Strider, a mustachioed, flame-throwing rookie righthander, wasn’t as good as he has been. He was working on an inefficient shutout until the end of his outing, when Lindor plated a run with a line drive to right (ruled a triple when Ronald Acuna Jr. whiffed on fielding it and it rolled to the wall). 


In 4 2/3 innings, Strider struck out eight, walked three and gave up five hits. His ERA is 2.56. 

The other fundamental difference between the Mets (54-34) and Atlanta (53-36) that proved relevant: Atlanta has major power. The Mets don’t. 

Atlanta’s .443 slugging percentage is tied (with the Yankees) for best in the majors; the Mets are 13th at .399. 

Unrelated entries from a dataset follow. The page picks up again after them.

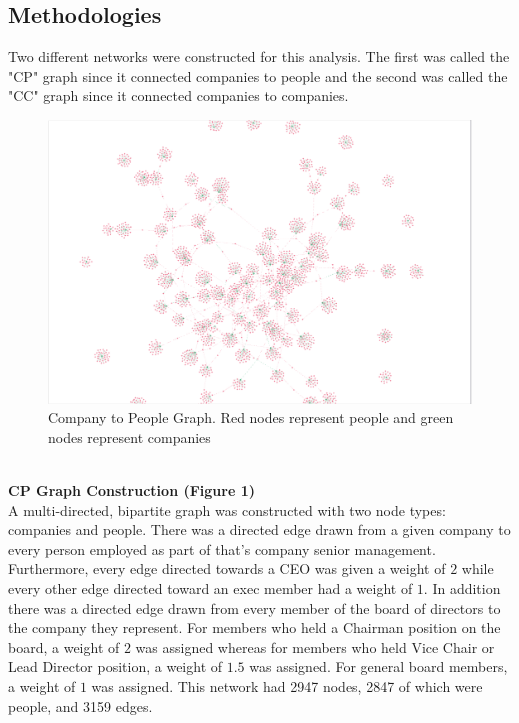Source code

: \documentclass[a4paper]{article}
\begin{document}
    \subsection*{Methodologies}
    Two different networks were constructed for this analysis. The first was called the "CP" graph since it connected companies to people and the second was called the "CC" graph since it connected companies to companies.\\
    \begin{figure}[h]
        \centering
        \includegraphics[width=.6\linewidth]{./graphs/CP_by_type.png}
        \caption{Company to People Graph. Red nodes represent people and green nodes represent companies}
    \end{figure}\\
    \textbf{CP Graph Construction (Figure 1)}\\
    A multi-directed, bipartite graph was constructed with two node types: companies and people. There was a directed edge drawn from a given company to every person employed as part of that's company senior management. Furthermore, every edge directed towards a CEO was given a weight of $2$ while every other edge directed toward an exec member had a weight of $1$. In addition there was a directed edge drawn from every member of the board of directors to the company they represent. For members who held a Chairman position on the board, a weight of $2$ was assigned whereas for members who held Vice Chair or Lead Director position, a weight of $1.5$ was assigned. For general board members, a weight of $1$ was assigned. This network had 2947 nodes, 2847 of which were people, and 3159 edges.\\
\end{document}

Atlanta’s 136 homers are second most (behind the Yankees) in the majors; the Mets are 19th with 86. 

So as the Mets — missing one-third of their regular hitters in Jeff McNeil, Starling Marte and James McCann — toiled, going 1-for-5 with runners in scoring position and leaving eight runners on base, Atlanta needed just a couple of big swings. 

Olson’s blast was a bit of a heartbreaker for lefthander David Peterson, who was working on maybe his best start of the season — a one-hit shutout into the sixth inning — until his last batter. Dansby Swanson had walked after a borderline ball three call, one of several examples of plate umpire Andy Fletcher’s iffy strike zone in both directions. After Olson crushed a long fly ball down the rightfield line, leaving the sold-out Truist Park crowd hanging until it landed just foul, he hammered a fastball 426 feet to center for a sudden Atlanta lead. 

Peterson (3.48 ERA) wanted the pitch just above the strike zone and outside. It ended up high in the zone and over the middle of the plate. 

“It sucks,” he said. “I missed my spot and he’s a good hitter and he took advantage of it.” 

Peterson finished 5 1/3 innings with two runs and two hits allowed, striking out nine and walking three. 

“I’m really impressed with the way he’s pitching,” Showalter said. 

Seth Lugo gave up Duvall’s long ball in the seventh. That upped his ERA to 3.97. 

“They have power and, let’s face it, the 7-8-9 hitters are hitting third and fourth on a lot of clubs,” Showalter said. 

Lindor said: “They didn’t have that many people on base, but when they had people on base they scored. That’s the name of the game.”